### [Task statement]
Where an image appears, leave it out; otherwise repeat the data exactly.

### [Source data]
------------------------------------

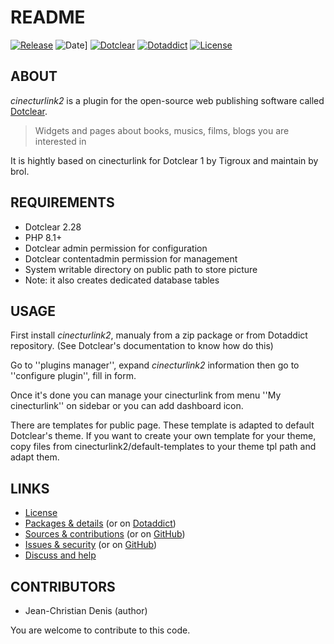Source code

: # README

[![Release](https://img.shields.io/badge/release-2.2-a2cbe9.svg)](https://git.dotclear.watch/JcDenis/cinecturlink2/releases)
![Date](https://img.shields.io/badge/date-2023.10.18-c44d58.svg)]
[![Dotclear](https://img.shields.io/badge/dotclear-v2.28-137bbb.svg)](https://fr.dotclear.org/download)
[![Dotaddict](https://img.shields.io/badge/dotaddict-official-9ac123.svg)](https://plugins.dotaddict.org/dc2/details/cinecturlink2)
[![License](https://img.shields.io/badge/license-GPL--2.0-ececec.svg)](https://git.dotclear.watch/JcDenis/cinecturlink2/src/branch/master/LICENSE)

## ABOUT

_cinecturlink2_ is a plugin for the open-source web publishing software called [Dotclear](https://www.dotclear.org).

> Widgets and pages about books, musics, films, blogs you are interested in

It is hightly based on cinecturlink for Dotclear 1 by Tigroux and maintain by brol.

## REQUIREMENTS

* Dotclear 2.28
* PHP 8.1+
* Dotclear admin permission for configuration
* Dotclear contentadmin permission for management
* System writable directory on public path to store picture
* Note: it also creates dedicated database tables

## USAGE

First install _cinecturlink2_, manualy from a zip package or from 
Dotaddict repository. (See Dotclear's documentation to know how do this)

Go to ''plugins manager'', expand _cinecturlink2_ information then 
go to ''configure plugin'', fill in form.

Once it's done you can manage your cinecturlink from menu 
''My cinecturlink'' on sidebar or you can add dashboard icon.

There are templates for public page. These template is adapted to 
default Dotclear's theme. If you want to create your own template 
for your theme, copy files from cinecturlink2/default-templates 
to your theme tpl path and adapt them.

## LINKS

* [License](https://git.dotclear.watch/JcDenis/cinecturlink2/src/branch/master/LICENSE)
* [Packages & details](https://git.dotclear.watch/JcDenis/cinecturlink2/releases) (or on [Dotaddict](https://plugins.dotaddict.org/dc2/details/cinecturlink2))
* [Sources & contributions](https://git.dotclear.watch/JcDenis/cinecturlink2) (or on [GitHub](https://github.com/JcDenis/cinecturlink2))
* [Issues & security](https://git.dotclear.watch/JcDenis/cinecturlink2/issues) (or on [GitHub](https://github.com/JcDenis/cinecturlink2/issues))
* [Discuss and help](https://forum.dotclear.org/viewtopic.php?id=40893)

## CONTRIBUTORS

* Jean-Christian Denis (author)

You are welcome to contribute to this code.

------------------------------------

### [Response box]
Source code

: # README

[![Release](https://img.shields.io/badge/release-2.2-a2cbe9.svg)](https://git.dotclear.watch/JcDenis/cinecturlink2/releases)
![Date](https://img.shields.io/badge/date-2023.10.18-c44d58.svg)]
[![Dotclear](https://img.shields.io/badge/dotclear-v2.28-137bbb.svg)](https://fr.dotclear.org/download)
[![Dotaddict](https://img.shields.io/badge/dotaddict-official-9ac123.svg)](https://plugins.dotaddict.org/dc2/details/cinecturlink2)
[![License](https://img.shields.io/badge/license-GPL--2.0-ececec.svg)](https://git.dotclear.watch/JcDenis/cinecturlink2/src/branch/master/LICENSE)

## ABOUT

_cinecturlink2_ is a plugin for the open-source web publishing software called [Dotclear](https://www.dotclear.org).

> Widgets and pages about books, musics, films, blogs you are interested in

It is hightly based on cinecturlink for Dotclear 1 by Tigroux and maintain by brol.

## REQUIREMENTS

* Dotclear 2.28
* PHP 8.1+
* Dotclear admin permission for configuration
* Dotclear contentadmin permission for management
* System writable directory on public path to store picture
* Note: it also creates dedicated database tables

## USAGE

First install _cinecturlink2_, manualy from a zip package or from 
Dotaddict repository. (See Dotclear's documentation to know how do this)

Go to ''plugins manager'', expand _cinecturlink2_ information then 
go to ''configure plugin'', fill in form.

Once it's done you can manage your cinecturlink from menu 
''My cinecturlink'' on sidebar or you can add dashboard icon.

There are templates for public page. These template is adapted to 
default Dotclear's theme. If you want to create your own template 
for your theme, copy files from cinecturlink2/default-templates 
to your theme tpl path and adapt them.

## LINKS

* [License](https://git.dotclear.watch/JcDenis/cinecturlink2/src/branch/master/LICENSE)
* [Packages & details](https://git.dotclear.watch/JcDenis/cinecturlink2/releases) (or on [Dotaddict](https://plugins.dotaddict.org/dc2/details/cinecturlink2))
* [Sources & contributions](https://git.dotclear.watch/JcDenis/cinecturlink2) (or on [GitHub](https://github.com/JcDenis/cinecturlink2))
* [Issues & security](https://git.dotclear.watch/JcDenis/cinecturlink2/issues) (or on [GitHub](https://github.com/JcDenis/cinecturlink2/issues))
* [Discuss and help](https://forum.dotclear.org/viewtopic.php?id=40893)

## CONTRIBUTORS

* Jean-Christian Denis (author)

You are welcome to contribute to this code.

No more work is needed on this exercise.